Question

In: Finance

Suppose your firm would like to earn 10% yearly return from the following two investment projects...

Suppose your firm would like to earn 10% yearly return from the following two investment projects of equal risk.

                               

Year (t)

Cash flows from Project A (Ct)

Cash flows from Project B (Ct)

0

–$8,000

–$8,000

1

  $2,000

  $4,000

2

  $3,000

  $2,000

3

  $5,000

  $2,500

4

  $1,000

  $2,000

(a)       If only one project can be accepted, based on the NPV method which one should it be?  Support your answer with calculations.

(b)       Suppose there is another four-year project (Project C) and its cash flows are as follows:

               

C0 = –$8,000

             C1 =   $2,000

               C2 =   $2,500

               C3 =   $2,000

               C4 =   $4,000

(i)      Given the above cash flow patterns, at what required rate of return will Project C have the same NPV as Project B?  Briefly explain your answer.

(ii)     If Project C has the same risk as Project B, without calculations, explain which project will you pick?   

(iii)   If cash flow C4 of Project C is unknown to you (while C0 – C3 are known and as above) and the project’s cost of capital is 10%, what amount of C4 will make Project C worth accepting?

(iv)    If your firm’s investment policy (based on payback method) is such that it only accepts projects whose initial investment can be recouped within three years, will Project B and/or Project C be accepted?   

(c)       Based on the estimated cash flows of Project A, will you expect its internal rate of return (IRR) to be positive?  Briefly explain your answer WITHOUT calculations.
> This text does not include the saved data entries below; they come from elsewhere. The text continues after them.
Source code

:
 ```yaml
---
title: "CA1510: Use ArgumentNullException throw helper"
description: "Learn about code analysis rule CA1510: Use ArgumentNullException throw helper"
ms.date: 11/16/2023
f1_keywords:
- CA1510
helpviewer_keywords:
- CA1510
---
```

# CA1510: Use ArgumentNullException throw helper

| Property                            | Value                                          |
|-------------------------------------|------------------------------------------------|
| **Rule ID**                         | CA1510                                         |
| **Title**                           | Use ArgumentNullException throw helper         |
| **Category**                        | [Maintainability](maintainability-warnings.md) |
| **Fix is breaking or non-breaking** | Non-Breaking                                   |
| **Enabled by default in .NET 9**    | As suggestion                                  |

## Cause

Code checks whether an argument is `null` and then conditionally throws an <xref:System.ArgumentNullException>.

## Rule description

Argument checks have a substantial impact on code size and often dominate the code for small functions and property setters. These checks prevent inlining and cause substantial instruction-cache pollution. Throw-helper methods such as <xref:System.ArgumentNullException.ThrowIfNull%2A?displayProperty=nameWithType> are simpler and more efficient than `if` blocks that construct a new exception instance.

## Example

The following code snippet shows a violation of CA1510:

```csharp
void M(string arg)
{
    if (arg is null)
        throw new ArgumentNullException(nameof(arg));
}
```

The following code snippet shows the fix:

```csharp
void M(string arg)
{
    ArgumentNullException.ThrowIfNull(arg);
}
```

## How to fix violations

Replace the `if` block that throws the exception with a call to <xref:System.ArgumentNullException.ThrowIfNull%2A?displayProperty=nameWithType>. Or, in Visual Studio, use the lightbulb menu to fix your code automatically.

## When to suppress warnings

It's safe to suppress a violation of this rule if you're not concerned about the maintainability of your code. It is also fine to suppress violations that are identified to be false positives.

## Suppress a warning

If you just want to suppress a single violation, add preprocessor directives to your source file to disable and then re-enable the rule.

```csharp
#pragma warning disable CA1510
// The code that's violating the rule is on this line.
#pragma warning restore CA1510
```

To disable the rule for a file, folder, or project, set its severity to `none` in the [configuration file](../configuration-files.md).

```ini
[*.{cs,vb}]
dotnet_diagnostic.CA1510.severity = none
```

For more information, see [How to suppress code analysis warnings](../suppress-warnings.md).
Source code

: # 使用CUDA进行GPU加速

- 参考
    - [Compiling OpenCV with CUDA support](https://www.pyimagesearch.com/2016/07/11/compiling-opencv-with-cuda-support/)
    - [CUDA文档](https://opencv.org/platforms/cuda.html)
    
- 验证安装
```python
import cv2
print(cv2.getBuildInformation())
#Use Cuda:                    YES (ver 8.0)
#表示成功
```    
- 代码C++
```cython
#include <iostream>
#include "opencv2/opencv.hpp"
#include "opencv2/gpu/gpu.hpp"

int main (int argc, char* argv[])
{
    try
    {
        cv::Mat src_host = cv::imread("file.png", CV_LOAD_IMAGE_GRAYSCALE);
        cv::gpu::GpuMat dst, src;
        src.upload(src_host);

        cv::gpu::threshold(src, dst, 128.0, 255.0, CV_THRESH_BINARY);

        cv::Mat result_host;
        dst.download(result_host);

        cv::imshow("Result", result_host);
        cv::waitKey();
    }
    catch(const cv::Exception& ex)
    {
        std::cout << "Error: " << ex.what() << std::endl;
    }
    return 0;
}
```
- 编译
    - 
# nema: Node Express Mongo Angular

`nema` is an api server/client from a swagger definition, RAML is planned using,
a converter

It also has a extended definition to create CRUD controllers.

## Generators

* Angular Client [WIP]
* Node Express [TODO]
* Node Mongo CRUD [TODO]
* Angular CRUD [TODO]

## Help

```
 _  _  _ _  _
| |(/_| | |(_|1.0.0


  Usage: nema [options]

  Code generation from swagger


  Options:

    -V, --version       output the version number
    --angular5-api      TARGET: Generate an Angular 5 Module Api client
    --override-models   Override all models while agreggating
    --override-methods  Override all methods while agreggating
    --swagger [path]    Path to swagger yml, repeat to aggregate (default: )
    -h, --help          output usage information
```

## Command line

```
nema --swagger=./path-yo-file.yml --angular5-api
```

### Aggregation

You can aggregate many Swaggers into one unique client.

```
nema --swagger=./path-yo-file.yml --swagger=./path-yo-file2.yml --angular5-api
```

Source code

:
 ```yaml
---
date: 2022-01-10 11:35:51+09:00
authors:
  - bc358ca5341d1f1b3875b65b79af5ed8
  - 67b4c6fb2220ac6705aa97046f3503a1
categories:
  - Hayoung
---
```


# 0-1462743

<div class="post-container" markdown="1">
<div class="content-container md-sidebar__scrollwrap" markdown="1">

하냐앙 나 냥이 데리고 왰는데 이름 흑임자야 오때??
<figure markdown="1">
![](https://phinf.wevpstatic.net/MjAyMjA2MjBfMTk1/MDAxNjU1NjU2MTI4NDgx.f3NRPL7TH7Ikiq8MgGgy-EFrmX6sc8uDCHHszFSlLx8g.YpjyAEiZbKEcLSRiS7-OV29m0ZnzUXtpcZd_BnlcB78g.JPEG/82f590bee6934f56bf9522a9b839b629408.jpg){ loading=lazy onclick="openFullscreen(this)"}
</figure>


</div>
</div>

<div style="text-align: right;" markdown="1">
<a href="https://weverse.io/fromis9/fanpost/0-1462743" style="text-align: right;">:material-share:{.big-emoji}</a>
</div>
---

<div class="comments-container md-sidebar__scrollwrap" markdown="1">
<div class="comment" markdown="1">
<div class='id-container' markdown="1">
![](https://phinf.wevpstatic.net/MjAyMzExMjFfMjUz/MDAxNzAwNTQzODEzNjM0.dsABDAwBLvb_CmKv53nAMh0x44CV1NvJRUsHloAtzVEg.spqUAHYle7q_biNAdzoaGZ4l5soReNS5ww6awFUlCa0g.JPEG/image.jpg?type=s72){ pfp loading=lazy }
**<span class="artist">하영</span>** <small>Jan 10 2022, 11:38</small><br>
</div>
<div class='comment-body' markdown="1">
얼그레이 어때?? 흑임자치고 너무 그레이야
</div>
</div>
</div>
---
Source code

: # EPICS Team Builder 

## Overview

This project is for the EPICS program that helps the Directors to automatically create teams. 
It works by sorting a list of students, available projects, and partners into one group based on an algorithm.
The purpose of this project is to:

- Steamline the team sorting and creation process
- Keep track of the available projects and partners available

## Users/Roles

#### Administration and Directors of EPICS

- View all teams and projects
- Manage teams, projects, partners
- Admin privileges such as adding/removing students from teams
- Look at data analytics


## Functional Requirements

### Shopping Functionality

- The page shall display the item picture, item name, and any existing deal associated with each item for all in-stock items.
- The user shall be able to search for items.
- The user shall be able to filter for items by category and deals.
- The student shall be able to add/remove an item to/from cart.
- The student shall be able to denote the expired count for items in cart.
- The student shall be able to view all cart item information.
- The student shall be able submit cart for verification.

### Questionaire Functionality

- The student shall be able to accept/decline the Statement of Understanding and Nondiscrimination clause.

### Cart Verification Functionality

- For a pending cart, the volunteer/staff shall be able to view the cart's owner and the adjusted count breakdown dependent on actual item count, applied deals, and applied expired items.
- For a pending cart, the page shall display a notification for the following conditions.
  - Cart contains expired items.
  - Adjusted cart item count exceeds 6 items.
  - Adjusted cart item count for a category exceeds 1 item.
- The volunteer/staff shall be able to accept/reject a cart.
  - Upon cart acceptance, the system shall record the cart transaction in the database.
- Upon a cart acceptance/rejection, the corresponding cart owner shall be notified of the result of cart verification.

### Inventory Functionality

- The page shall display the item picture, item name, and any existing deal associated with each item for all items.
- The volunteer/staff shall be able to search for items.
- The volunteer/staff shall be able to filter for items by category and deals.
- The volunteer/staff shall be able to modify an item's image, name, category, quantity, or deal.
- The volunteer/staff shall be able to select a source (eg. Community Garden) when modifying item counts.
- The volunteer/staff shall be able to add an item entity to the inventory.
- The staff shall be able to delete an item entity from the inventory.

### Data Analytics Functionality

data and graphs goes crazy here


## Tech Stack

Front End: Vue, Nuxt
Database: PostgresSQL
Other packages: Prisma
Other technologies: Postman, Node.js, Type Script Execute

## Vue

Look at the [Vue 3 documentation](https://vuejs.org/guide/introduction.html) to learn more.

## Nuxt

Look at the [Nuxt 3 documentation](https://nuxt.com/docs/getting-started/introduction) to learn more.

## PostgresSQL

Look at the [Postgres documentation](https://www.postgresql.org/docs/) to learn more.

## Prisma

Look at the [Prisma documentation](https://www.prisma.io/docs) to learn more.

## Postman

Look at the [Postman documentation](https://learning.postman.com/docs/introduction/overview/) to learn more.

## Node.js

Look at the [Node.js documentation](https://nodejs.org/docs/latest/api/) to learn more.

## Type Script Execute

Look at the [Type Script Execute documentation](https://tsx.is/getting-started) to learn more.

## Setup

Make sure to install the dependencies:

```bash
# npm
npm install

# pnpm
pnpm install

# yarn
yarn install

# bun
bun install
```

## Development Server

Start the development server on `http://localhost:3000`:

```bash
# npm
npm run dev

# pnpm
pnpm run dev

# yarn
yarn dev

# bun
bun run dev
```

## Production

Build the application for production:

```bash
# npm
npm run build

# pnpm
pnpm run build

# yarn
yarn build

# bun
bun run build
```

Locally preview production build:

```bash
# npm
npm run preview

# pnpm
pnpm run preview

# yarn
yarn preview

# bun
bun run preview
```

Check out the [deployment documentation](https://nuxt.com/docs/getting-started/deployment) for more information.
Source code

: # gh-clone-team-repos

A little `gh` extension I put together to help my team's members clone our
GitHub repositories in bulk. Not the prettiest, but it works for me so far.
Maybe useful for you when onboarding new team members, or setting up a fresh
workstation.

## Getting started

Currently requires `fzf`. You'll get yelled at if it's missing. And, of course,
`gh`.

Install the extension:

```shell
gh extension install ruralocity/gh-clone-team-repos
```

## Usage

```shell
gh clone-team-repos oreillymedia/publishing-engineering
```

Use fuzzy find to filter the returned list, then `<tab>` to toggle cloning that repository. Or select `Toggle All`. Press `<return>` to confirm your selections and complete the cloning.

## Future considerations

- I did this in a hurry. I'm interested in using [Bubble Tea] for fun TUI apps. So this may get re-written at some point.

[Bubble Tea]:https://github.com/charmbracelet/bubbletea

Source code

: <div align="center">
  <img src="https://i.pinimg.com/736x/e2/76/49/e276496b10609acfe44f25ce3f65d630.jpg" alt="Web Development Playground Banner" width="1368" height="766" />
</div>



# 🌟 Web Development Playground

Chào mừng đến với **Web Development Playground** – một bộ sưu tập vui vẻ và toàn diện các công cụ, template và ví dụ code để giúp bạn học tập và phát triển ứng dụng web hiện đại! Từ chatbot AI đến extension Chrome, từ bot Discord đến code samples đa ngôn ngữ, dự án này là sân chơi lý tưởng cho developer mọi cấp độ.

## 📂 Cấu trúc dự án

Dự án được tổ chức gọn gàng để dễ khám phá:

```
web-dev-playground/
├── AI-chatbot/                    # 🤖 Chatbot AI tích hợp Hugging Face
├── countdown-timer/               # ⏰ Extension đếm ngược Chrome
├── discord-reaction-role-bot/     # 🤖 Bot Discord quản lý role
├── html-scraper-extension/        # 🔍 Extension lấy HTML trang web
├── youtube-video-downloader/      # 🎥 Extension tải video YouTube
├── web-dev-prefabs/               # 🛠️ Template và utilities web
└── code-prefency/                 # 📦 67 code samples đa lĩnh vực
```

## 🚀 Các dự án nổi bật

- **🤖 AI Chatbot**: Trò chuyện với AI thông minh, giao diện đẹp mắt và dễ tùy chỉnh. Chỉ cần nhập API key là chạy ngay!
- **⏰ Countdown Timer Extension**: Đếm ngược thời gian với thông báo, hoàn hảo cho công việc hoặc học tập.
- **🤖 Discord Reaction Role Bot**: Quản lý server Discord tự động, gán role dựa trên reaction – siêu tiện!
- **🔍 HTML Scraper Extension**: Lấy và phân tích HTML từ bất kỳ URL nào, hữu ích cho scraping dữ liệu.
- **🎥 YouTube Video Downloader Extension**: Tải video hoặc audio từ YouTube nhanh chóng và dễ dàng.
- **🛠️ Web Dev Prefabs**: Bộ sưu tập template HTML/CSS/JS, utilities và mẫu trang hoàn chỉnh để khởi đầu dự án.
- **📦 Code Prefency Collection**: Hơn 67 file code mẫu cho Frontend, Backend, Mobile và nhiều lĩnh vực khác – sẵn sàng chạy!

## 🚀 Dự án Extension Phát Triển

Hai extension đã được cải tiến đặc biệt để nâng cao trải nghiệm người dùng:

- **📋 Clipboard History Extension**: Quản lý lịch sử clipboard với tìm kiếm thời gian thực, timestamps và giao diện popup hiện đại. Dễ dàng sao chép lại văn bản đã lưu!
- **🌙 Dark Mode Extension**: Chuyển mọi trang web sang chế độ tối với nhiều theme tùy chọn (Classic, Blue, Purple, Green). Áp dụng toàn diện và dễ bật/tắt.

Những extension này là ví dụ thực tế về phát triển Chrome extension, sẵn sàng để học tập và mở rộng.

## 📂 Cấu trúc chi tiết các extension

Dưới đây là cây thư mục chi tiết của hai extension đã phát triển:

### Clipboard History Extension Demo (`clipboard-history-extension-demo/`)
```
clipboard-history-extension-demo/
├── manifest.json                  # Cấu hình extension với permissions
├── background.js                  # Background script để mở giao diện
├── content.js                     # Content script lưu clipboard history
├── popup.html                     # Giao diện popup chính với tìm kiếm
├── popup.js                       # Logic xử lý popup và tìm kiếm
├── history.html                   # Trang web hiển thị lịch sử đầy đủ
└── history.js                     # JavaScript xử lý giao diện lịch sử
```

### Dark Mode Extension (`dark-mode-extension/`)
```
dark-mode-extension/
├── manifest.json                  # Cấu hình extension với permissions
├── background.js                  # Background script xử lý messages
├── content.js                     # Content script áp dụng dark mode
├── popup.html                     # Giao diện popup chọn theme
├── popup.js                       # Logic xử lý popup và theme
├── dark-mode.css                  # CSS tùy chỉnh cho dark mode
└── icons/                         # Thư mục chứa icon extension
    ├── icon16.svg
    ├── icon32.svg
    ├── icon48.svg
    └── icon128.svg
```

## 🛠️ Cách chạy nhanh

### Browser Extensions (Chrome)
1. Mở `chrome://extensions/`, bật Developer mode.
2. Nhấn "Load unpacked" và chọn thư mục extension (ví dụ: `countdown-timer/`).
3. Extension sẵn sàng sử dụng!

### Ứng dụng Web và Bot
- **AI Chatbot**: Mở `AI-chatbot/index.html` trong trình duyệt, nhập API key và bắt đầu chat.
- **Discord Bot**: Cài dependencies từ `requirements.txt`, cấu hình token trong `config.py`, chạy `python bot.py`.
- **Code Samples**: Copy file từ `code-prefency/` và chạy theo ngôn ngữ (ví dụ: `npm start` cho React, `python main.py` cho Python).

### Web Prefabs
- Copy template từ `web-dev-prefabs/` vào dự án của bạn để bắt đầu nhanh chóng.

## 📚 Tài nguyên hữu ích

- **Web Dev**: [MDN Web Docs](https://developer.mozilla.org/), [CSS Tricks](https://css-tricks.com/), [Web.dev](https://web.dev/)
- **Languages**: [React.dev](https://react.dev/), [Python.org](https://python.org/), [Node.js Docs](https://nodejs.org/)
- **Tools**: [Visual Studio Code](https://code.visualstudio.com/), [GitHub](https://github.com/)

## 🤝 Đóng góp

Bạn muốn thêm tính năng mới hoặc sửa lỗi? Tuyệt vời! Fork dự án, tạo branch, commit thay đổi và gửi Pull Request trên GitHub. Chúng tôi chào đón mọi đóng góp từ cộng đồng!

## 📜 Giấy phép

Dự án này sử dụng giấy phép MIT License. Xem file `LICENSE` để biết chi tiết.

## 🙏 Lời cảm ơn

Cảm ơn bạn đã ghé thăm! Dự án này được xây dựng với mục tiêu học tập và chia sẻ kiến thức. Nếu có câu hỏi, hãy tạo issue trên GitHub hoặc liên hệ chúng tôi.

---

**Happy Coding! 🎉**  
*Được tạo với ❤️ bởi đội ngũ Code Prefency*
(d)       What kind of rate of return is the 10% interest stated in the question for Projects A and B?  How can it be used in making investment decisions (i.e. its role in investment decision making)?

Solutions

Expert Solution

A) Statement showing NPV

Project A Project B
Year Cash Flow PVIF @ 10% PV Cash Flow PVIF @ 10% PV
0 -8000 1.0000 -8000 -8000 1.0000 -8000
1 2000 0.9091 1818 4000 0.9091 3636
2 3000 0.8264 2479 2000 0.8264 1653
3 5000 0.7513 3757 2500 0.7513 1878
4 1000 0.6830 683 2000 0.6830 1366
NPV(Sum of PV) 737 534

Thus Project A should be selected

B)

i) Let us assume rate to be 8%

Statement showing NPV of project C

Project C
Year Cash Flow PVIF @ 8% PV
0 -8000 1.0000 -8000
1 2000 0.9259 1852
2 2500 0.8573 2143
3 2000 0.7938 1588
4 4000 0.7350 2940
NPV(Sum of PV) 523

Now, Let us assume rate to be 7%

Project C
Year Cash Flow PVIF @ 7% PV
0 -8000 1.0000 -8000
1 2000 0.9346 1869
2 2500 0.8734 2184
3 2000 0.8163 1633
4 4000 0.7629 3052
NPV(Sum of PV) 737

Now using interpolation method we can find rate

Rate NPV
8% 523
7% 737
1% down 214
? 11

1*11/214

=0.0514

Thus rate = 8%- 0.0514%

=7.9485%

II) Project C, Since its has low cost of capital

III) Assuming Cash flow for Year 4 = 3826$

Project C
Year Cash Flow PVIF @ 10% PV
0 -8000 1.0000 -8000
1 2000 0.9091 1818
2 2500 0.8264 2066
3 2000 0.7513 1503
4 3826 0.6830 2613
NPV(Sum of PV) 0

Thus cash flow above 3826$ is required

iv) Project B as sum of it's 3 year cash flow is 8500$ ( 4000+2000+2500)

C) Yes, IRR will be positive for project A , since there are conventional cash flows i.e No negative cash flow after initial period

D) 10% Rate used can be called minimum required rate of return. i.e if one wants to start project , he/she will have to raise funds. the cost of funds suppose is 10%, thus they want project which have atlease 10% return so that they can break even.